問題解決能力の育て方

問題解決

問題解決思考の入門書といわれる「問題解決プロフェッショナル」の初版が発売されたのが1997年。その頃から社会人の基礎能力として問題解決能力が必須と言われるようになりました。この本がベストセラーになってから20年以上経過していますが、問題解決力を発揮できる人は増えているでしょうか?私の印象ではまだまだ・・・です。30代・40代・50代の方は必要性を痛感していらっしゃる方・自発的に学ぼうとしている方が多いけれど、20代だと一部の成長意欲の高い方が学んでいる程度。「問題解決能力を習得するように」と組織的に取り組まれている企業も増えていて、知識としては知ってはいるけれど、実践となると多くの企業で道半ばな状態だと感じています。

1.そもそも問題解決とは何をいうのか

■問題、そして問題解決とは

実は問題解決が何であるかを明確に説明できる人がとても少ないのが実状です。問題解決は下図のフレームワークに沿って考えることが大切です。

※問題解決に使える「フレームワーク」・思考を助ける「フレームワーク」は数多く存在します。ここでご説明するのは問題解決の基本中の基本です。この構造がわかっていなければ、どんなにカッコいいフレームワークを使っても意味はありません。

問題解決のフレームワーク

ありたい姿・現状・ギャップの3つが必要

この図に書かれている「ありたい姿」(ゴールと呼ぶこともあります)、「現状」の認識、そのありたい姿と現状との「ギャップ」の3要素が問題解決には欠かせません。
問題とはありたい姿と現状にギャップがあることを指し、問題解決とはそのギャップを解消してありたい姿を実現するためのプロセスなのです。

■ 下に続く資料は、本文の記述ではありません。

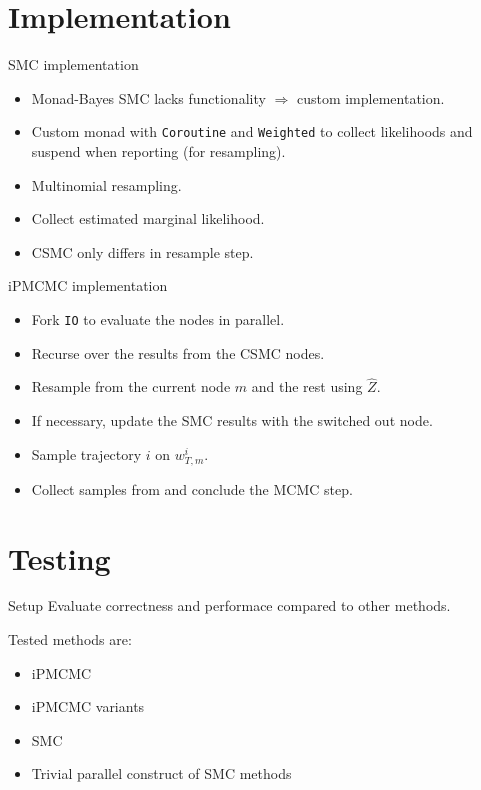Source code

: \documentclass[usenames,dvipsnames,10pt]{beamer}
\begin{document}
\section{Implementation}
\label{sec:implementation}

\begin{frame}[fragile]{SMC implementation}
    
\begin{itemize}
    \item Monad-Bayes SMC lacks functionality $\Rightarrow$ custom implementation.

    \item Custom monad with \texttt{Coroutine} and \texttt{Weighted} to collect likelihoods and suspend when reporting (for resampling).

    \item Multinomial resampling.

    \item Collect estimated marginal likelihood.

    \item CSMC only differs in resample step.

\end{itemize}
\end{frame}

\begin{frame}[fragile]{iPMCMC implementation}
    \begin{itemize}
    \item Fork \texttt{IO} to evaluate the nodes in parallel.
    \item Recurse over the results from the CSMC nodes.
    \item Resample from the current node $m$ and the rest using $\hat Z$.
    \item If necessary, update the SMC results with the switched out node.
    \item Sample trajectory $i$ on $w_{T,m}^i$.
    \item Collect samples from and conclude the MCMC step.
    \end{itemize}
\end{frame}

\section{Testing}
\label{sec:testing}

\begin{frame}[fragile]{Setup}
    Evaluate \alert{correctness} and \alert{performace} compared to other methods.

    Tested methods are:
    \begin{itemize}
        \item iPMCMC
        \item iPMCMC variants
        \item SMC
        \item Trivial parallel construct of SMC methods
    \end{itemize}
\end{frame}
\end{document}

「ありたい姿(ゴール)」「現状」「ギャップ」の3点そろって、はじめて問題解決のスタートなのです。

■問題と課題の違いを説明できるか?

次に大事なのは、「問題」と「課題」の違いが明確になっているか、です。多くの方がこの違いがあいまいなまま、問題という言葉を使ってみたり課題という言葉を使ってみたり。ビジネスの場面で問題解決的に使う場合にはここをはっきり使い分ける必要があります。問題解決のための具体的な対策を「課題」といいます。先ほどのフレームワークに沿って説明すると、ありたい姿と現状のギャップを解消するための方法を「課題」といいます。問題が先にあって、それから課題です。この順番は重要です。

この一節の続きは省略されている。